A ZIP API in the browser?

domenic · 2014-05-19

I have for a long time heard from certain segments of the community that they would appreciate being able to do various “zip” related things in the browser. The exact ask is fuzzy, often coming in the form:

I’d like to have some version of the capabilities provided by Node’s zlib API. To summarize, that includes:
- GZIP compression/decompression
- DEFLATE compression/decompression
- “Raw” DEFLATE compression/decompression (I don’t know what this is)
- Both streaming versions of these, and binary data chunk versions (i.e. one large ArrayBuffer -> another smaller/larger ArrayBuffer).
I’d like to be able to create “.zip” files in my browser, so that I can prompt users to download them.
An example use case would be clicking “export these statistics to a zip of csv files”
This also allows the creation of .zip-based files, for example Microsoft Office files, or .cbz comic book files, or most Ebook formats

You can accomplish these today using user-space libraries, e.g. zip.js or zlib.js (“new users can only put two links in a post”). There are probably some Emscripten and/or asm.js versions floating around that are even very fast.

However, I think it would be valuable to provide these natively for the web platform. To me, it’s especially compelling to think of all that juicy C(++) code being shipped with every browser already, at least for the zlib case, which with just a bit of extra effort could be exposed for web platform authors. That way, you wouldn’t need to include a large script to download, or have to deal with web workers, or anything of the sort.
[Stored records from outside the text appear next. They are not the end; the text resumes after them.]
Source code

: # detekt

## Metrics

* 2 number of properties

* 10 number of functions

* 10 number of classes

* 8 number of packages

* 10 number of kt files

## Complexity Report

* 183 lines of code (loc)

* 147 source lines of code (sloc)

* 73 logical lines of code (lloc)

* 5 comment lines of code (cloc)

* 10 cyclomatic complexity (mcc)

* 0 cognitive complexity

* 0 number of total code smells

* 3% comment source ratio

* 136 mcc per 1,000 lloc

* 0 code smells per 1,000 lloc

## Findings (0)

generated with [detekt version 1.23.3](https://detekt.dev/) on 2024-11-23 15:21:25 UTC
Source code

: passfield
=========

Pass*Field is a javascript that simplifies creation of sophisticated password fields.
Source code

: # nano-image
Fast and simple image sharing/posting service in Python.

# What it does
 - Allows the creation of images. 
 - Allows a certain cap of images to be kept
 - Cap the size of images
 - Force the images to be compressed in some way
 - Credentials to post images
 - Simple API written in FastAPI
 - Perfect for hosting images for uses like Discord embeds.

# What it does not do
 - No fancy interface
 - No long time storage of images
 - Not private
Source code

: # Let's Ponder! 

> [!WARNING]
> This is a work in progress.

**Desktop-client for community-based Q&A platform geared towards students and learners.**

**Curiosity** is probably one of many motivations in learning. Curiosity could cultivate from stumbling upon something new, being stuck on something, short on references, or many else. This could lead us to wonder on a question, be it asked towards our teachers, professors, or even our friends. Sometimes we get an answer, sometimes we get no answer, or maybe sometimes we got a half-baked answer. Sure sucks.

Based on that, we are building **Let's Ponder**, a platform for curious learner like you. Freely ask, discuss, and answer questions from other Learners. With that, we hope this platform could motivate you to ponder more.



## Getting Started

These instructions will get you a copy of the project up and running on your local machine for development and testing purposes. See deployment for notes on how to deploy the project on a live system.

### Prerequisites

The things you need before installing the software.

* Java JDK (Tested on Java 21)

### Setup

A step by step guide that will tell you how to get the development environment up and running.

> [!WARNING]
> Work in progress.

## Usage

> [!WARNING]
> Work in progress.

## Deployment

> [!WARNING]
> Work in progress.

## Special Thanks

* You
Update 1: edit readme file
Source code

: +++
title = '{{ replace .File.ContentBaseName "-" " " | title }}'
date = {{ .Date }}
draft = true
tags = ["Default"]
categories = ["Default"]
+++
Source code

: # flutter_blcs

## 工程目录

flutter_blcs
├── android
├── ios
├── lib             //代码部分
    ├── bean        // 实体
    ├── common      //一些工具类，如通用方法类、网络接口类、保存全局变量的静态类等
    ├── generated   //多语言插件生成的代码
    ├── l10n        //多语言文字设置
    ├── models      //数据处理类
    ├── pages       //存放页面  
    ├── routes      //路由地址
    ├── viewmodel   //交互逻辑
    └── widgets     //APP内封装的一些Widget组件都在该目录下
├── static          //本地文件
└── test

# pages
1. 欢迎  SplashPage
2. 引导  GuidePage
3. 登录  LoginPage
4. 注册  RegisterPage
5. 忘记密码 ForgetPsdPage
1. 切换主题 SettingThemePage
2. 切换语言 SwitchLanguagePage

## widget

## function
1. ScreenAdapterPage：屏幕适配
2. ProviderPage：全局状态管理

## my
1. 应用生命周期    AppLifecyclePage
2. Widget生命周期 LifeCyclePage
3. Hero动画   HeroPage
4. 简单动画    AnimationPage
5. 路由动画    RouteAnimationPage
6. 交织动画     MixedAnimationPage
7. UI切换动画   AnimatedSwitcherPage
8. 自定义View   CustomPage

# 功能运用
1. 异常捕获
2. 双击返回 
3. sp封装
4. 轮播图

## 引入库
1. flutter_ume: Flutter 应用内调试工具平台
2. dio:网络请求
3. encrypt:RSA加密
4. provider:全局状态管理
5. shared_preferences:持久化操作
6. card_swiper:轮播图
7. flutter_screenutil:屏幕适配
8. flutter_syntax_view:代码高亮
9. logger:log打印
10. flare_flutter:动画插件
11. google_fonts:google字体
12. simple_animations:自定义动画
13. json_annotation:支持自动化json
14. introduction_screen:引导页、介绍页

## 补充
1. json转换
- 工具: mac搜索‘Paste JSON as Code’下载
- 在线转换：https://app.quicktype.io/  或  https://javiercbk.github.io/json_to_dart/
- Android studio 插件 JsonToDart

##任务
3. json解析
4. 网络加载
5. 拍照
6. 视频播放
I often this kind of API as my favorite example of things that would be perfect to add to the web platform, but nobody has made the time to gather implementer interest or spec them yet.

As such I was hoping to get the ball rolling on this conversation. What do people think of the above asks and use cases? Are any implementers interested in this? Are there objections stemming from the fact that you can do this in JS today, even if it’s not as fast or seamless as you might like? Has this secretly been something you’ve always dreamed about and never dared to ask for?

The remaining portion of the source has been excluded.